Monday, December 14, 2015

‘It is Easier for a Camel to Pass through the Eye of a Needle than for Russia to Become a Nation State,’ Pastukhov Says



Paul Goble

            Staunton, December 14 – Russia today faces a stark and for many unwelcome choice, Vladimir Pastukhov says. It can remain an autocracy and face inevitable disintegration over the next two or three generations; or it can create “genuine federalism” and thereby eliminate the autocratic elements that have shaped the state historically.

            Choosing the latter will be enormously difficult given Russia’s unique historical experience, the St. Antony’s historian says in recent remarks; but if Russia chooses the former, the future like the past will be bleak, filled with alternating periods of repression and collapse (polit.ru/article/2015/12/11/autocracy/).

            “The nation state is the biggest Russian political long term construction project,” Pastukhov says, a combination of the fact that “there has never been and is not now any Russian nation in the precise (European) sense of the word” and that the Russian state has faced certain unique challenges which have mitigated against the formation of a nation.

            “Subconsciously,” he continues, “few in Russia believe that the establishment of a nation state is possible,” something that is true even among those Russians who say they have made “a European choice.”  Achieving it require the completion of an as-yet incomplete Russian revolution.
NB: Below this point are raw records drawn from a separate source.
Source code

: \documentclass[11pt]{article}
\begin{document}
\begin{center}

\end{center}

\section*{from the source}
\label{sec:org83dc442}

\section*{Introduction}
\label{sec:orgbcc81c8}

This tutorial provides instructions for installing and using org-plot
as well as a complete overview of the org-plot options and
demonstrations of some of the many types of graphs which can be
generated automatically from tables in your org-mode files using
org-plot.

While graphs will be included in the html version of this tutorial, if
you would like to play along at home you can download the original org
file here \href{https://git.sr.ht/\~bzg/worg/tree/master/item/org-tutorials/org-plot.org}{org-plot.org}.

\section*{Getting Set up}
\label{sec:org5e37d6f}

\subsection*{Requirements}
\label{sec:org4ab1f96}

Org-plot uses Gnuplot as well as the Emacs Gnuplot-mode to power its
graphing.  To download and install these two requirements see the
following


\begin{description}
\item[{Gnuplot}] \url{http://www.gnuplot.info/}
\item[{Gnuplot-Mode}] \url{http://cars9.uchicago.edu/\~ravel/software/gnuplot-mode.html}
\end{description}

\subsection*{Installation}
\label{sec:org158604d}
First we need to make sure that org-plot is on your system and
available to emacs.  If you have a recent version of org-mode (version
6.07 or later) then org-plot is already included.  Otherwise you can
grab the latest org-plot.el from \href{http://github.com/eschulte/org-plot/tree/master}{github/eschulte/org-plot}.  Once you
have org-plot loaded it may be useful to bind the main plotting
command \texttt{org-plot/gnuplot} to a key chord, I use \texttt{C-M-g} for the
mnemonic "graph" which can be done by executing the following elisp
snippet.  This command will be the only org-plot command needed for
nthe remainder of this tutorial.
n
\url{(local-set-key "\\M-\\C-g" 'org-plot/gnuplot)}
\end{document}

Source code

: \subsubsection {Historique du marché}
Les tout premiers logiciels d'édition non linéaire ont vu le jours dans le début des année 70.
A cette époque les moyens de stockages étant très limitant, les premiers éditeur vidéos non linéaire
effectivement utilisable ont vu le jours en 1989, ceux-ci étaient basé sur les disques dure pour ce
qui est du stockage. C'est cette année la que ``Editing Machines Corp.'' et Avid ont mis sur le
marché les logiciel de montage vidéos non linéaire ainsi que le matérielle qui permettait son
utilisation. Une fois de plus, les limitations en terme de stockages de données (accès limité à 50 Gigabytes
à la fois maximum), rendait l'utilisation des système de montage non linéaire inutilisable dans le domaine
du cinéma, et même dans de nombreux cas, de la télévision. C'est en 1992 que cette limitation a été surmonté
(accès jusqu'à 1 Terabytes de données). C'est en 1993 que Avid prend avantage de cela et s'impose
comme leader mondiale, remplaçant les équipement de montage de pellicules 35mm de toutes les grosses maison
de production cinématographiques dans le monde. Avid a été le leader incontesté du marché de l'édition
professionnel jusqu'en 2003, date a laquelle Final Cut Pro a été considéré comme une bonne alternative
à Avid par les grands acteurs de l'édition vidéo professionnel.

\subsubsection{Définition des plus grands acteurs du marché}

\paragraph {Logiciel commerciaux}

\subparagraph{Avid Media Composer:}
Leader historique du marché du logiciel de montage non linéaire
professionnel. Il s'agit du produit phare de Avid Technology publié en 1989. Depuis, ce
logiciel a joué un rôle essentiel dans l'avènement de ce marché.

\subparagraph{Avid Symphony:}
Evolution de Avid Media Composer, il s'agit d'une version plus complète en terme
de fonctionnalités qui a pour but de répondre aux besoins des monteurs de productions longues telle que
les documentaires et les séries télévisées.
            But until that happens, Pastukhov argues, whatever state Russia forms be it “soviet, liberal, oil and gas or criminal” will end up as before as an empire because throughout Russian history there has been one constant: autocracy. Those opposed to any given Russian regime blame that for everything, but they seldom reflect on why such a characteristic is always present.

             Autocracy” was Russia’s response to the challenges of controlling an enormous landmass. “Perhaps it made Russia an invalid but at the same time only thanks to it could [Russia] survive as an independent and sovereign state over the course of several centuries,” the historian suggests.

            “One must not ignore the fact that the Russian Empire is a unique one by its size, by its variety of conditions over a space not divided by oceans, and by the depth and intensity of cultural interaction among the ethnoses populating it.”  Its “main distinguishing factor,” the historian says, “is the lack of clear borders between the metropolitan center and the colonies,” something that has promoted a “unique” form of assimilation among its peoples.

            “The Russian empire,” he continues, “is one that arose not thanks to something but inspite of something,” in this case, the unique challenges that its geographic and geopolitical circumstances left it in. The Russian “response” to these challenges was “the super-centralization of powers,” the concentration of all decisions at one point and often in one person.

            “Super-centralization,” of course, “is autocracy,” but “the Russian state cannot be a nation state while remaining an autocracy and thus is deprived of historical prospects.” Its essence is in the lack of the division of powers, in the first instance between the civil and the religious but also among the components and levels of the state.

            To make this arrangement last, the Russian state needed a unique police force subordinate only to the top leader. Otherwise, Pastukhov says, the state would have degenerated into chaos in three generations.  That special police has taken various forms, from the oprichniki of Ivan the Terrible to the KGB to the special criminal arrangements now.

            Putin has been restoring autocracy according to the principle that whatever was should be. His first act was to “restore the unity of secular and spiritual power.” As a result, “Putin’s Russia is not a secular but a latently theocratic state; and perhaps already not a latent one.” Then he created a 21st century oprichnik system, based not on ideology but on criminal arrangements.

            Putin’s state is thus condemned “historically,” but it is not clear just how long that process will take. It “could be eternal if all its constituent elements weren’t fake,” but they are and so “post-communist autocracy is decorative” rather than real “autocracy,” and the weaker for it.

            “The post-communist empire most probably is a temporary phenomenon,” one that can be held together by “domestic terror,” a factor, Pastukhov suggests, that should not be underrated.  And analysts should remember something else: when times get worse, that makes political change in Russia less likely rather than more as people circle the wagons.

            Today, he argues, “the greatest threat to the regime is the building of irrationality and unpredictability in public life. One therefore cannot exclude that the post-communist empire, having defeated all enemies will die in the flower of its years from an accidental infection.” But even that will not end the problem of autocracy.

            The only way to do that is to end the hyper-concentration of power by creating a genuinely federal state.  But because many assume that any shift of power to the regions will lead to the dis-integration of the country, many will oppose that, thus deepening Russia’s long-running tragedy.